A business line of credit offers a revolving source of funds when you need them. You only pay interest on the amount of money you draw, making it ideal for smoothing cash flow peaks and troughs.

Lines of credit are great for:

  • Seasonal businesses
  • Paying for short-term expenses
  • Jumping on opportunities when they arise

How to Position Your Business for Funding Success

Approval isn't a game of chance, it's a game of preparation.

Here's what you need to do to put yourself in the best position.

Build Your Business Credit

Credit is just as important for your business as it is for your personal finances. To build business credit, make sure to:

  • Open up business accounts in your company's name
  • Pay all your bills on time
  • Establish credit with suppliers

Create a Solid Business Plan

Lenders need to know that you have a responsible growth plan in place before they'll invest in your business. Your plan should include:

  • Growth objectives
  • Financial projections
  • Market analysis
  • Risk mitigation strategies

Remember: Vague plans are almost certain to get rejected. Get clear about your goals and precisely how the funding will help you reach them.

Prepare Your Financial Documents

Don't leave any paperwork until the last minute before you apply. Have all of these documents to hand and ready to submit.

  • Tax returns (both personal and business)
  • Financial statements
  • Bank statements
  • Cash flow projections

Organization matters. It demonstrates your professionalism and speeds up the approval process.

Proven Strategies to Improve Your Approval Odds

Here are insider secrets that the businesses that do it right are using to get approved.

Apply to Multiple Lenders

Don't put all your eggs in one basket. Since different lenders have different requirements, one lender's rejection might be another's full approval.

Here's how to approach this strategically:

  • Research 5-10 potential lenders
  • Compare their requirements and offerings
  • Apply to several in a way that maximizes your chances

Consider Working with Financing Experts

Help is available in the form of financing companies. Companies that specialize in business financing know lenders' requirements and can work with you to find the right funding source.

Time Your Application Appropriately

Timing is more important than you might realize. The ideal time to apply for funding is when your cash flow is strong, you have some recent positive financial statements, and interest rates are at a historic low.
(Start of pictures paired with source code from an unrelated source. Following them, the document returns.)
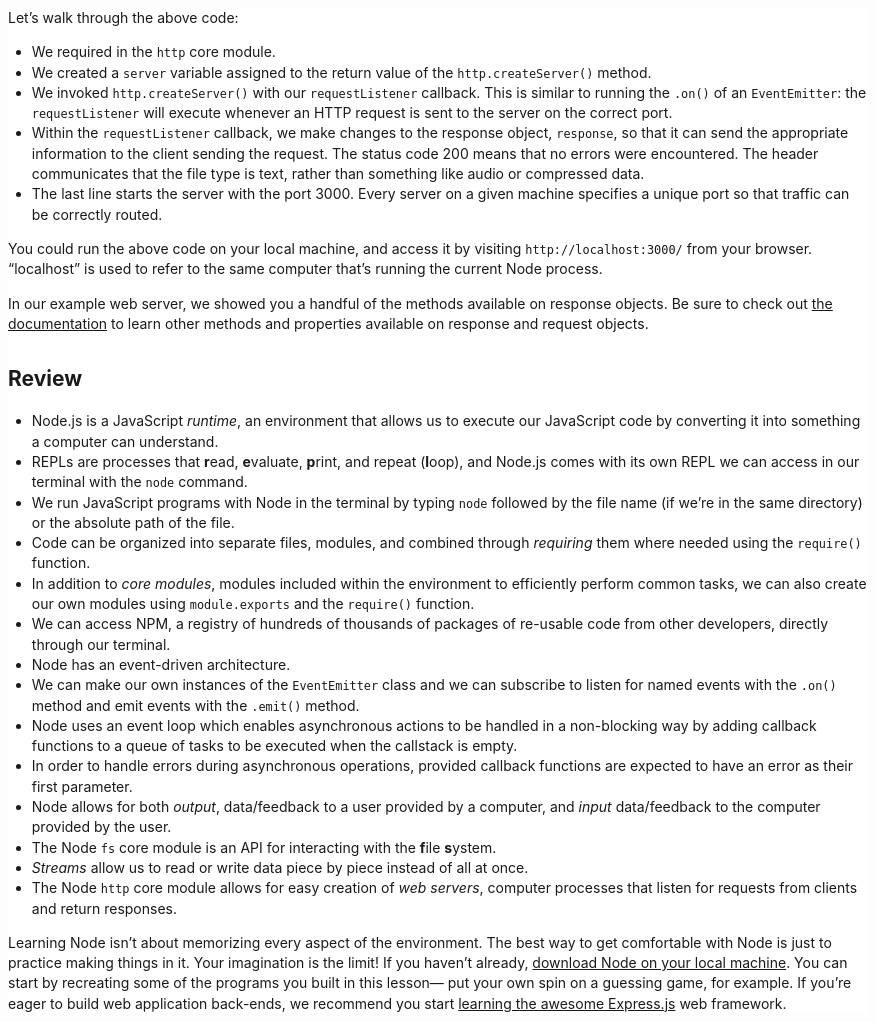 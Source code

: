Let’s walk through the above code:

- We required in the `http` core module.
- We created a `server` variable assigned to the return value of the `http.createServer()` method.
- We invoked `http.createServer()` with our `requestListener` callback. This is similar to running the `.on()` of an `EventEmitter`: the `requestListener` will execute whenever an HTTP request is sent to the server on the correct port.
- Within the `requestListener` callback, we make changes to the response object, `response`, so that it can send the appropriate information to the client sending the request. The status code 200 means that no errors were encountered. The header communicates that the file type is text, rather than something like audio or compressed data.
- The last line starts the server with the port 3000. Every server on a given machine specifies a unique port so that traffic can be correctly routed.

You could run the above code on your local machine, and access it by visiting `http://localhost:3000/` from your browser. “localhost” is used to refer to the same computer that’s running the current Node process.

In our example web server, we showed you a handful of the methods available on response objects. Be sure to check out [the documentation](https://nodejs.org/api/http.html) to learn other methods and properties available on response and request objects.


## Review

- Node.js is a JavaScript *runtime*, an environment that allows us to execute our JavaScript code by converting it into something a computer can understand.
- REPLs are processes that **r**ead, **e**valuate, **p**rint, and repeat (**l**oop), and Node.js comes with its own REPL we can access in our terminal with the `node` command.
- We run JavaScript programs with Node in the terminal by typing `node` followed by the file name (if we’re in the same directory) or the absolute path of the file.
- Code can be organized into separate files, modules, and combined through *requiring* them where needed using the `require()` function.
- In addition to *core modules*, modules included within the environment to efficiently perform common tasks, we can also create our own modules using `module.exports` and the `require()` function.
- We can access NPM, a registry of hundreds of thousands of packages of re-usable code from other developers, directly through our terminal.
- Node has an event-driven architecture.
- We can make our own instances of the `EventEmitter` class and we can subscribe to listen for named events with the `.on()` method and emit events with the `.emit()` method.
- Node uses an event loop which enables asynchronous actions to be handled in a non-blocking way by adding callback functions to a queue of tasks to be executed when the callstack is empty.
- In order to handle errors during asynchronous operations, provided callback functions are expected to have an error as their first parameter.
- Node allows for both *output*, data/feedback to a user provided by a computer, and *input* data/feedback to the computer provided by the user.
- The Node `fs` core module is an API for interacting with the **f**ile **s**ystem.
- *Streams* allow us to read or write data piece by piece instead of all at once.
- The Node `http` core module allows for easy creation of *web servers*, computer processes that listen for requests from clients and return responses.

Learning Node isn’t about memorizing every aspect of the environment. The best way to get comfortable with Node is just to practice making things in it. Your imagination is the limit! If you haven’t already, [download Node on your local machine](https://www.codecademy.com/articles/setting-up-node-locally). You can start by recreating some of the programs you built in this lesson— put your own spin on a guessing game, for example. If you’re eager to build web application back-ends, we recommend you start [learning the awesome Express.js](https://www.codecademy.com/learn/learn-express) web framework.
Start Small and Build Relationships

If you're a new business, consider starting with smaller loan amounts. Smaller loans are easier to pay back. Successfully paying off smaller loans builds your credit history and relationship with lenders. This makes it easier to qualify for larger amounts in the future.
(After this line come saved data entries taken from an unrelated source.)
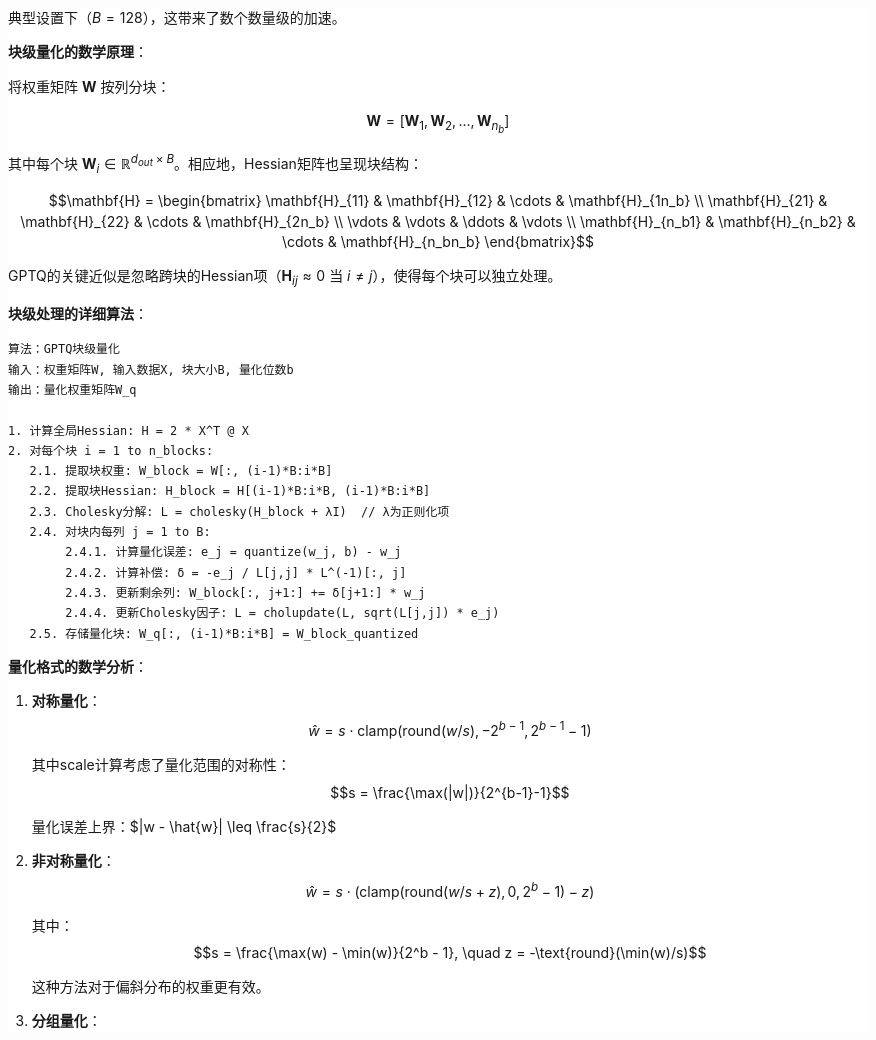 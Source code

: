 典型设置下（$B = 128$），这带来了数个数量级的加速。

**块级量化的数学原理**：

将权重矩阵 $\mathbf{W}$ 按列分块：

$$\mathbf{W} = [\mathbf{W}_1, \mathbf{W}_2, ..., \mathbf{W}_{n_b}]$$

其中每个块 $\mathbf{W}_i \in \mathbb{R}^{d_{out} \times B}$。相应地，Hessian矩阵也呈现块结构：

$$\mathbf{H} = \begin{bmatrix}
\mathbf{H}_{11} & \mathbf{H}_{12} & \cdots & \mathbf{H}_{1n_b} \\
\mathbf{H}_{21} & \mathbf{H}_{22} & \cdots & \mathbf{H}_{2n_b} \\
\vdots & \vdots & \ddots & \vdots \\
\mathbf{H}_{n_b1} & \mathbf{H}_{n_b2} & \cdots & \mathbf{H}_{n_bn_b}
\end{bmatrix}$$

GPTQ的关键近似是忽略跨块的Hessian项（$\mathbf{H}_{ij} \approx 0$ 当 $i \neq j$），使得每个块可以独立处理。

**块级处理的详细算法**：

```
算法：GPTQ块级量化
输入：权重矩阵W, 输入数据X, 块大小B, 量化位数b
输出：量化权重矩阵W_q

1. 计算全局Hessian: H = 2 * X^T @ X
2. 对每个块 i = 1 to n_blocks:
   2.1. 提取块权重: W_block = W[:, (i-1)*B:i*B]
   2.2. 提取块Hessian: H_block = H[(i-1)*B:i*B, (i-1)*B:i*B]
   2.3. Cholesky分解: L = cholesky(H_block + λI)  // λ为正则化项
   2.4. 对块内每列 j = 1 to B:
        2.4.1. 计算量化误差: e_j = quantize(w_j, b) - w_j
        2.4.2. 计算补偿: δ = -e_j / L[j,j] * L^(-1)[:, j]
        2.4.3. 更新剩余列: W_block[:, j+1:] += δ[j+1:] * w_j
        2.4.4. 更新Cholesky因子: L = cholupdate(L, sqrt(L[j,j]) * e_j)
   2.5. 存储量化块: W_q[:, (i-1)*B:i*B] = W_block_quantized
```

**量化格式的数学分析**：

1. **对称量化**：
   $$\hat{w} = s \cdot \text{clamp}(\text{round}(w/s), -2^{b-1}, 2^{b-1}-1)$$
   
   其中scale计算考虑了量化范围的对称性：
   $$s = \frac{\max(|w|)}{2^{b-1}-1}$$
   
   量化误差上界：$|w - \hat{w}| \leq \frac{s}{2}$

2. **非对称量化**：
   $$\hat{w} = s \cdot (\text{clamp}(\text{round}(w/s + z), 0, 2^b-1) - z)$$
   
   其中：
   $$s = \frac{\max(w) - \min(w)}{2^b - 1}, \quad z = -\text{round}(\min(w)/s)$$
   
   这种方法对于偏斜分布的权重更有效。

3. **分组量化**：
The Hidden Costs of Business Financing

Beware of the fine print! When you're comparing offers and considering how much to borrow, don't just look at the interest rate.

Dig deeper to discover the total cost of financing.
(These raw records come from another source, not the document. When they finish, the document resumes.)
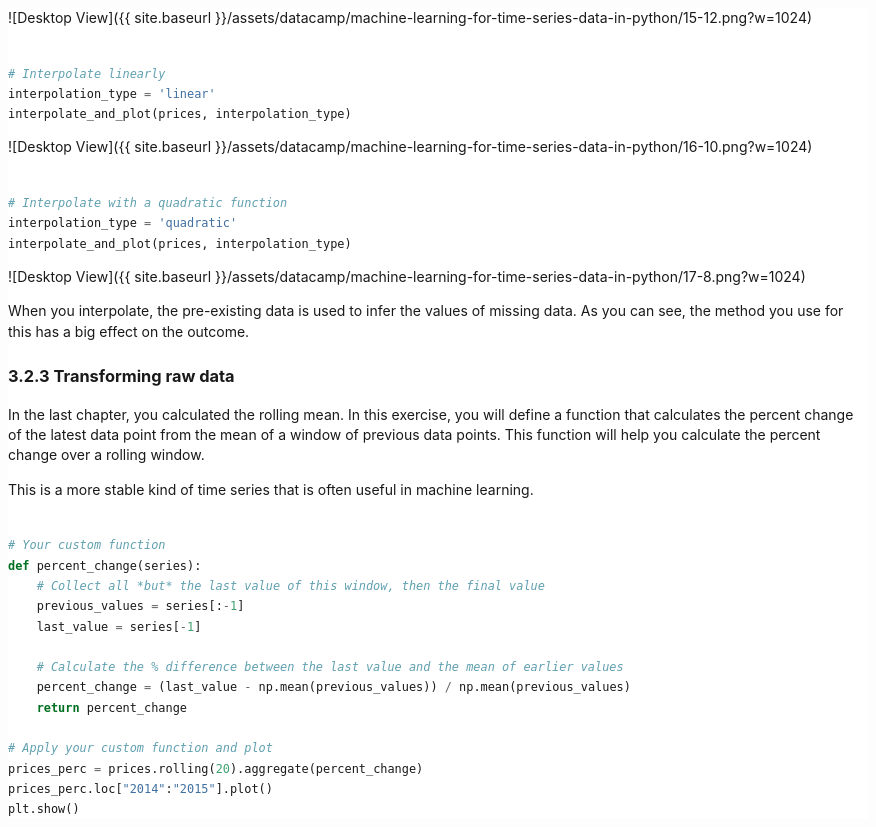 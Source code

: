 ![Desktop View]({{ site.baseurl }}/assets/datacamp/machine-learning-for-time-series-data-in-python/15-12.png?w=1024)



```python

# Interpolate linearly
interpolation_type = 'linear'
interpolate_and_plot(prices, interpolation_type)

```



![Desktop View]({{ site.baseurl }}/assets/datacamp/machine-learning-for-time-series-data-in-python/16-10.png?w=1024)



```python

# Interpolate with a quadratic function
interpolation_type = 'quadratic'
interpolate_and_plot(prices, interpolation_type)

```



![Desktop View]({{ site.baseurl }}/assets/datacamp/machine-learning-for-time-series-data-in-python/17-8.png?w=1024)


 When you interpolate, the pre-existing data is used to infer the values of missing data. As you can see, the method you use for this has a big effect on the outcome.



### **3.2.3 Transforming raw data**



 In the last chapter, you calculated the rolling mean. In this exercise, you will define a function that calculates the percent change of the latest data point from the mean of a window of previous data points. This function will help you calculate the percent change over a rolling window.




 This is a more stable kind of time series that is often useful in machine learning.





```python

# Your custom function
def percent_change(series):
    # Collect all *but* the last value of this window, then the final value
    previous_values = series[:-1]
    last_value = series[-1]

    # Calculate the % difference between the last value and the mean of earlier values
    percent_change = (last_value - np.mean(previous_values)) / np.mean(previous_values)
    return percent_change

# Apply your custom function and plot
prices_perc = prices.rolling(20).aggregate(percent_change)
prices_perc.loc["2014":"2015"].plot()
plt.show()

```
Interest Rates Aren't The Whole Story

Remember these hidden costs when calculating the true price of business financing.

  • Origination fees
  • Processing fees
  • Guarantee fees (for SBA loans)
  • Early payment penalties

Before accepting any offer, calculate the total amount you'll have paid over the life of the loan. A loan with a slightly higher interest rate but lower fees might be cheaper.

Wrapping It Up

Access to business funding is what makes the difference between businesses that grow and those that stay stagnant.

Securing the funding to take your business to the next level isn't easy, but it's not as hard as you think either.

The key things to remember are:

  • Rejections are often due to business owners applying in the wrong way
  • Don't know your financing options? You'll never choose the right one
  • Position your business properly before you apply for funding
  • Don't forget to use these proven strategies to stack the odds in your favor

Business financing is always changing, with new options appearing all the time. But the fundamentals of strong credit, a solid business plan, and a clearly defined growth strategy always remain the same.

Begin by understanding where you currently stand financially. Then choose the type of business funding that most closely matches your situation and time frame. Remember, the right funding, at the right time, can make all the difference.